Levin Center at Wayne Law selects legal interns for U.S. Senate

The Levin Center at Wayne State University Law School has chosen two law students to serve as legal interns in congressional committee offices in Washington, D.C., this summer.

Kyle Bruckner of Royal Oak will work on the Minority Staff of the U.S. Senate Banking, Housing and Urban Affairs Committee with Sen. Sherrod Brown, D-Ohio, the committee’s ranking member. Alexandra Kavieff will work on the Minority Staff of the Permanent Subcommittee on Investigations with Sen. Claire McCaskill, D-Missouri, the committee’s ranking member.
Both positions will involve work with Senate staff from both parties and a bipartisan approach to congressional oversight. Bruckner and Kavieff will work under the supervision of an experienced attorney who is engaged in conducting oversight on behalf of a Senate committee.

This is the first year for the 10-week internships. The Levin Center is providing a financial stipend to offset travel and living expenses for the interns. Levin Center personnel will be providing ongoing support to the legal interns during their Washington experience.

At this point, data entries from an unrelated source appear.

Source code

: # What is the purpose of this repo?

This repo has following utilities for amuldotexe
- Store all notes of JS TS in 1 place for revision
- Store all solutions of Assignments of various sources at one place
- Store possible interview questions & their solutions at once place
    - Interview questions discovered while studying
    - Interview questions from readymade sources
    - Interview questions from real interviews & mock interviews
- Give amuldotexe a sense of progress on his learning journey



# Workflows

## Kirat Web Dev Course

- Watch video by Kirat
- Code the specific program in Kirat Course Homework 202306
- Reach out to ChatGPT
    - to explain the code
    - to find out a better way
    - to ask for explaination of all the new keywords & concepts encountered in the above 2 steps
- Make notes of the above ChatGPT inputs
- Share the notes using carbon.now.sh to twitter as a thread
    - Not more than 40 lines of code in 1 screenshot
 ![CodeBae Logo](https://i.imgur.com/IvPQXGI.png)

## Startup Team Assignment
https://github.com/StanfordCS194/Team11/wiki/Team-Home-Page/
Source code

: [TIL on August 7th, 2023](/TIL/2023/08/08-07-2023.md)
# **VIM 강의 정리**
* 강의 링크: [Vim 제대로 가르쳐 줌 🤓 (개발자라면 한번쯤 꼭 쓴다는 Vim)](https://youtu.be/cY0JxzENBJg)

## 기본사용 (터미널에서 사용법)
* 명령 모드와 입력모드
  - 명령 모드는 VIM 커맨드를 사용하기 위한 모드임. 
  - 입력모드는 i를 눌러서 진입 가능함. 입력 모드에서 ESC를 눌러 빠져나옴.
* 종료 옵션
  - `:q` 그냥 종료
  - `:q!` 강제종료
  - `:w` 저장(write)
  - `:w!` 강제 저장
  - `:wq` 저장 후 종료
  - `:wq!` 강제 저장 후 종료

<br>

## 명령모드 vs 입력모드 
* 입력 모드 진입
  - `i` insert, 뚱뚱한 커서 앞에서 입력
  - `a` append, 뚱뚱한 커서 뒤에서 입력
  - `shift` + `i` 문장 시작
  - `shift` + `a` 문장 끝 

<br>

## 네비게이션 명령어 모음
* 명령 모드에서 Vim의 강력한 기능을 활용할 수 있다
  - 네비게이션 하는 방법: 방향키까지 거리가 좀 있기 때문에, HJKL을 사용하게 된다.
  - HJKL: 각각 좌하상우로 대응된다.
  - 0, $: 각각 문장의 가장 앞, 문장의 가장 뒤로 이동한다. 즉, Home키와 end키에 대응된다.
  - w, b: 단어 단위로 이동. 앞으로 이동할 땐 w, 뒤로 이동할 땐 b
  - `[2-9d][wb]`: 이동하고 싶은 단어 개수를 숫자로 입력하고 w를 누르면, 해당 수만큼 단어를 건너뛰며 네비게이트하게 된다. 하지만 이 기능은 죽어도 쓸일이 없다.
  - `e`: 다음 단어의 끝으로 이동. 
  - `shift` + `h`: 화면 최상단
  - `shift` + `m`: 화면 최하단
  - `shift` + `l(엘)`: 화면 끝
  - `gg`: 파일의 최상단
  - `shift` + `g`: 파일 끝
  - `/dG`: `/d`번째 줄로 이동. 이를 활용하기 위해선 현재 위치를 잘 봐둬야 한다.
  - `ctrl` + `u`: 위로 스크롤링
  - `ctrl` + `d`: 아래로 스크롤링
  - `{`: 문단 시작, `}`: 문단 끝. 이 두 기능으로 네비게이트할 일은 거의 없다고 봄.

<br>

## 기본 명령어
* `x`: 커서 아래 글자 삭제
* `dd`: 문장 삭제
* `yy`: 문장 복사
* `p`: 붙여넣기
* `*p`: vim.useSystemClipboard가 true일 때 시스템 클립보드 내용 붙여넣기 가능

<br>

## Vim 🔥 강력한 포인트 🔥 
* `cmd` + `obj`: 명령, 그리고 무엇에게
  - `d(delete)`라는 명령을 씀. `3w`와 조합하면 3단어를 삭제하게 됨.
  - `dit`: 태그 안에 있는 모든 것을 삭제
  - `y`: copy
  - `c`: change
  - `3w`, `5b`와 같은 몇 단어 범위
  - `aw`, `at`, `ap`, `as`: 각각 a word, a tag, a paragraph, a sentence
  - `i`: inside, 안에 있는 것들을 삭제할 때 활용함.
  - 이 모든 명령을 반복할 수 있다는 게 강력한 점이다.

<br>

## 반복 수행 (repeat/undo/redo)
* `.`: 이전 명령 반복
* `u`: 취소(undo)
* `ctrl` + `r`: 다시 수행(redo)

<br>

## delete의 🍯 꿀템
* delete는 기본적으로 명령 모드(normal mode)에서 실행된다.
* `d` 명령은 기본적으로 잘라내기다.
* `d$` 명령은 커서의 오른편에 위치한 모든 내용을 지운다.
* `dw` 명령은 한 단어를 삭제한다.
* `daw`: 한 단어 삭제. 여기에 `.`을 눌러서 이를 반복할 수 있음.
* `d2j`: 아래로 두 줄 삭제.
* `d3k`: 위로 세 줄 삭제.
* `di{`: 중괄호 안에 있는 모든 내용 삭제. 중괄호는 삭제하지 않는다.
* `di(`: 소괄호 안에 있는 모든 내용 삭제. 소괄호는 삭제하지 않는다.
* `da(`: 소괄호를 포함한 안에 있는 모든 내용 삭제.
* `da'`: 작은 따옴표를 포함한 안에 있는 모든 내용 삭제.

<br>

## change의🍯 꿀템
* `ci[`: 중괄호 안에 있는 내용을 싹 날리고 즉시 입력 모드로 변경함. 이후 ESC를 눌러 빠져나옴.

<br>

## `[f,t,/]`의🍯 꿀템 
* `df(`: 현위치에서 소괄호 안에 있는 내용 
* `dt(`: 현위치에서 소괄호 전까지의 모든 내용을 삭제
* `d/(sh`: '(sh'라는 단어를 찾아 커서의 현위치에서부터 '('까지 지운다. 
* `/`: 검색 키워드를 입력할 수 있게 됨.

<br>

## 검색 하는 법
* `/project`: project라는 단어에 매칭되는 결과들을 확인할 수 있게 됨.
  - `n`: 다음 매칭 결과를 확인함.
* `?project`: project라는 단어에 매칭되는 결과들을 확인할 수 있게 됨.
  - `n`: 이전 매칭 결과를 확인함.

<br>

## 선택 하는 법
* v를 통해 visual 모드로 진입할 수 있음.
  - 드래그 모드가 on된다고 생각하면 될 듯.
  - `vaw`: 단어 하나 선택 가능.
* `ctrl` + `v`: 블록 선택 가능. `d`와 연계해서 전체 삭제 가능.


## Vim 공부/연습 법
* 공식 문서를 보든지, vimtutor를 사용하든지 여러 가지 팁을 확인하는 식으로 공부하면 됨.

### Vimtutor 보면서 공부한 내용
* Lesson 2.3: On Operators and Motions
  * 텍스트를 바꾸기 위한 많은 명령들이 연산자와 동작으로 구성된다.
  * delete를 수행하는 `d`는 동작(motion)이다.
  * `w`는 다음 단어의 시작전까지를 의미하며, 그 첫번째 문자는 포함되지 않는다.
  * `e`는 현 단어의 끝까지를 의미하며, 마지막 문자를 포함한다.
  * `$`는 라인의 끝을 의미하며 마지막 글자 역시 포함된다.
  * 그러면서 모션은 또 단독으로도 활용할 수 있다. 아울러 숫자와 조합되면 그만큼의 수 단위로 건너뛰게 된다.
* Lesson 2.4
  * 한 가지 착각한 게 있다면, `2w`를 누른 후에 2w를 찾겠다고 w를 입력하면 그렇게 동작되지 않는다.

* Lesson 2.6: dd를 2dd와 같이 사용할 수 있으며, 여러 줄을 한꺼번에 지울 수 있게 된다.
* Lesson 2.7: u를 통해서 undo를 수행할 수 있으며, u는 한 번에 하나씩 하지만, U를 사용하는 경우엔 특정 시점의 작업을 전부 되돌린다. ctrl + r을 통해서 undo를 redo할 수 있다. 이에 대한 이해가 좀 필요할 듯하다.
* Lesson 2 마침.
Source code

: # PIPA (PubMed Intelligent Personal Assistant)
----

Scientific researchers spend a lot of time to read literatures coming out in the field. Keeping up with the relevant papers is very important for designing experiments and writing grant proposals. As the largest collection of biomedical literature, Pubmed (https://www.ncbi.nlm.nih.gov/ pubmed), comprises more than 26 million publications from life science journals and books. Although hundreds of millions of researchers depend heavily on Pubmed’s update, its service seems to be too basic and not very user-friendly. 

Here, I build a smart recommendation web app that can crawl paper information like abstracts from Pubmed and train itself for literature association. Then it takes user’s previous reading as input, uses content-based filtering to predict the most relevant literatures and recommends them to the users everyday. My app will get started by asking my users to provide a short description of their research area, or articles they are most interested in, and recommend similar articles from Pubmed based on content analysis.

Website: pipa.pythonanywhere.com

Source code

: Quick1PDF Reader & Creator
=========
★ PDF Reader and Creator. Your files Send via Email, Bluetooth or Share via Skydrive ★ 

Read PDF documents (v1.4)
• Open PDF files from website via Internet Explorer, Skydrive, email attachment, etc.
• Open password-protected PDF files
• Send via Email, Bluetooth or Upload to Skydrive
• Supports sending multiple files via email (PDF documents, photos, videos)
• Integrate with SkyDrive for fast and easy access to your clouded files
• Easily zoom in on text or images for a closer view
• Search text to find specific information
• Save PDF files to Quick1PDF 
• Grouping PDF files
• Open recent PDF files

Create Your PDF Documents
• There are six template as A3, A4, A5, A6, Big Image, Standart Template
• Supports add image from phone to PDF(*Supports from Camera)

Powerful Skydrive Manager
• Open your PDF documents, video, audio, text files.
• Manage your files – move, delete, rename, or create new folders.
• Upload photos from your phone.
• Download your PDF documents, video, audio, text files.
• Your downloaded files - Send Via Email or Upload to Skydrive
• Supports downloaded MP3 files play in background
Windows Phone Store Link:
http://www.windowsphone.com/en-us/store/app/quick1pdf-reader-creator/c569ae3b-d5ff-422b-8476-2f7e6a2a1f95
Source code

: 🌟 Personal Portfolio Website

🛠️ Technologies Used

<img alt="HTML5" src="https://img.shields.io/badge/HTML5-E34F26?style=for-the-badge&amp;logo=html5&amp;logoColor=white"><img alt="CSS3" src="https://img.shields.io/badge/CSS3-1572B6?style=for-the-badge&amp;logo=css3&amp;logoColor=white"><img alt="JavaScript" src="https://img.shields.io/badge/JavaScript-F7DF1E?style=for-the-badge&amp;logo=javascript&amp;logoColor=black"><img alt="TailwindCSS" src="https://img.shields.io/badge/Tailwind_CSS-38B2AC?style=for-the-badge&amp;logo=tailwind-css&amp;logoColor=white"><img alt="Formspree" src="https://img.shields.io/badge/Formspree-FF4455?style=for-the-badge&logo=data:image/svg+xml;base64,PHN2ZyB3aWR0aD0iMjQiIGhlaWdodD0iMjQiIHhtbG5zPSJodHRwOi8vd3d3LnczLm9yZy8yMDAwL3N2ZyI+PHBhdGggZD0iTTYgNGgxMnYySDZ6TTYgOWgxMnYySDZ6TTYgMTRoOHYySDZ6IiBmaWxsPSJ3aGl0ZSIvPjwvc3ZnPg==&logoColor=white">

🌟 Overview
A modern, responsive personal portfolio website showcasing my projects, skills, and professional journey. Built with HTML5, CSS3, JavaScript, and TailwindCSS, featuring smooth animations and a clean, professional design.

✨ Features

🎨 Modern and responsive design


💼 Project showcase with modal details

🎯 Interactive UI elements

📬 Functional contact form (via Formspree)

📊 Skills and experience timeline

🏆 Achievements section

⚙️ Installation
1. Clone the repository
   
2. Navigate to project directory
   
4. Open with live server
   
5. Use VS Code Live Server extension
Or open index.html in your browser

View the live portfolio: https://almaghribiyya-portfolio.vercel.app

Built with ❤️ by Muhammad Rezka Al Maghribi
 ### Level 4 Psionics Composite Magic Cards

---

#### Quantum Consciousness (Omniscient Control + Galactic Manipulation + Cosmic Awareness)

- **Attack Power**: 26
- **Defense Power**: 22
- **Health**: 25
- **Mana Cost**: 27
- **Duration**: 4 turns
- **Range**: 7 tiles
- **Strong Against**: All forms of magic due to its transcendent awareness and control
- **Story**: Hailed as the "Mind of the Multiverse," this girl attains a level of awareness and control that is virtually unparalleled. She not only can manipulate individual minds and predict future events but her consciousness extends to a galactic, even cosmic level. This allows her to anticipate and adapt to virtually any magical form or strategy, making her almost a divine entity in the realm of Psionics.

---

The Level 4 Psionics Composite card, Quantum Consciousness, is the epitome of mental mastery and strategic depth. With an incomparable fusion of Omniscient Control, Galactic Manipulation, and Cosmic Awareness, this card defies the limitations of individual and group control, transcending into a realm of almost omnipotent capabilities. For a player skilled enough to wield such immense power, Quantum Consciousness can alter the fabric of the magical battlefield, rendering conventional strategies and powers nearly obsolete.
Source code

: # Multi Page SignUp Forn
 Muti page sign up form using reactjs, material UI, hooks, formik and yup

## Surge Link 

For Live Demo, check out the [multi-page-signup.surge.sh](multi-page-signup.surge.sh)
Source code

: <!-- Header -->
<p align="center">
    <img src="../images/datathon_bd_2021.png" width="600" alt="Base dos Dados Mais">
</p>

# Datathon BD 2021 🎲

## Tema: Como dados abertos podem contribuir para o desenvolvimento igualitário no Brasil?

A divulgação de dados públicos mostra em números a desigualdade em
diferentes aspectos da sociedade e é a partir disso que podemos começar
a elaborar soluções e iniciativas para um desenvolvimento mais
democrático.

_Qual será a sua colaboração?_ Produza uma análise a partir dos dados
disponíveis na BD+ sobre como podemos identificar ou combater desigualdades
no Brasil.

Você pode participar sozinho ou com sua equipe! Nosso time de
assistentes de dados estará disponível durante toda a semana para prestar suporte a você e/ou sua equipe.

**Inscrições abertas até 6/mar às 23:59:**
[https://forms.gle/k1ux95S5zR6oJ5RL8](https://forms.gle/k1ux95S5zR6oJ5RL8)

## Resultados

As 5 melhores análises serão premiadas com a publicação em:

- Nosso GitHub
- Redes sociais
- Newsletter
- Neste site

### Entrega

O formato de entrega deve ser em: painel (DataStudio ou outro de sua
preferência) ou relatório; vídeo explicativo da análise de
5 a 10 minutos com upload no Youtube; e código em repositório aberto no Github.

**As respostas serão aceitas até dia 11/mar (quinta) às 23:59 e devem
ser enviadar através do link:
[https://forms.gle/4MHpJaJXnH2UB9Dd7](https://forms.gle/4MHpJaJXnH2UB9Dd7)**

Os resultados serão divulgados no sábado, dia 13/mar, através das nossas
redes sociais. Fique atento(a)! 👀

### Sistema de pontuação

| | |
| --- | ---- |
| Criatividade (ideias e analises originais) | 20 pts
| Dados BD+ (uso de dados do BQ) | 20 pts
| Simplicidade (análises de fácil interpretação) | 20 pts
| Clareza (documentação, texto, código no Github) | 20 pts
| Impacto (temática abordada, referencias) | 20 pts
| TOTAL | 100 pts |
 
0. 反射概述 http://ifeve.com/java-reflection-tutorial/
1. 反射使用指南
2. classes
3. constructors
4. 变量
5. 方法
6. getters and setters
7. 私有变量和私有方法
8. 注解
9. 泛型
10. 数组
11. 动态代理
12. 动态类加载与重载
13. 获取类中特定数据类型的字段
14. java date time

Bruckner, a former U.S. Air Force intelligence officer, served as a student attorney with Wayne Law’s Transnational Environmental Law Clinic. He also clerked at the personal injury law firm of Ravid & Associates PC in Southfield. Last summer, he served as an honors intern with the U.S. Department of Defense General Counsel at the Pentagon’s Standards of Conduct Office. Prior to law school, Bruckner was chief of intelligence for the 55th Fighter Squadron at Shaw Air Force Base in South Carolina. He received the Air Force Commendation Medal for meritorious service.

At Wayne Law, Bruckner is president of both the Wayne Law Veterans Association and the International Law Students Association. For 2015-16, he served as an article editor for The Journal of Law in Society and was named a senior note editor for 2016-17.

Bruckner earned his bachelor’s degree in international relations from Michigan State University, where he served in the Student Senate and was a member of Air Force Reserve Officer Training Corps.

Kavieff has worked as a legal assistant with Kim A. Grover PLLC in Allen Park and a case manager with the Solution Oriented Domestic Violence Prevention Court in Detroit. Previously, she served as a student attorney with the Free Legal Aid Clinic and an examiner with the U.S. Office of Special Counsel, both in Detroit. She was a judicial intern for Michigan Court of Appeals Judge Kathleen Jansen.

At Wayne Law, Kavieff is an active member of the National Lawyers Guild and the American Civil Liberties Union. She served as associate editor of The Journal of Law in Society for the 2014-15 school year. She was a recipient of a 2015 Public Interest Law Fellowship.
Kavieff earned her bachelor’s degree in politics and government and English from Ohio Wesleyan University.
Launched in March 2015, the Levin Center at Wayne Law strives to educate future attorneys, business leaders, legislators and public servants on their role overseeing public and private institutions and using oversight as an instrument of change. The center is named in honor of former U.S. Sen. Carl Levin, Michigan’s longest-serving U.S. senator, who retired at the beginning of 2015 after 36 years in the Senate. Levin serves as chair of the Levin Center and on the law school’s faculty as distinguished legislator in residence.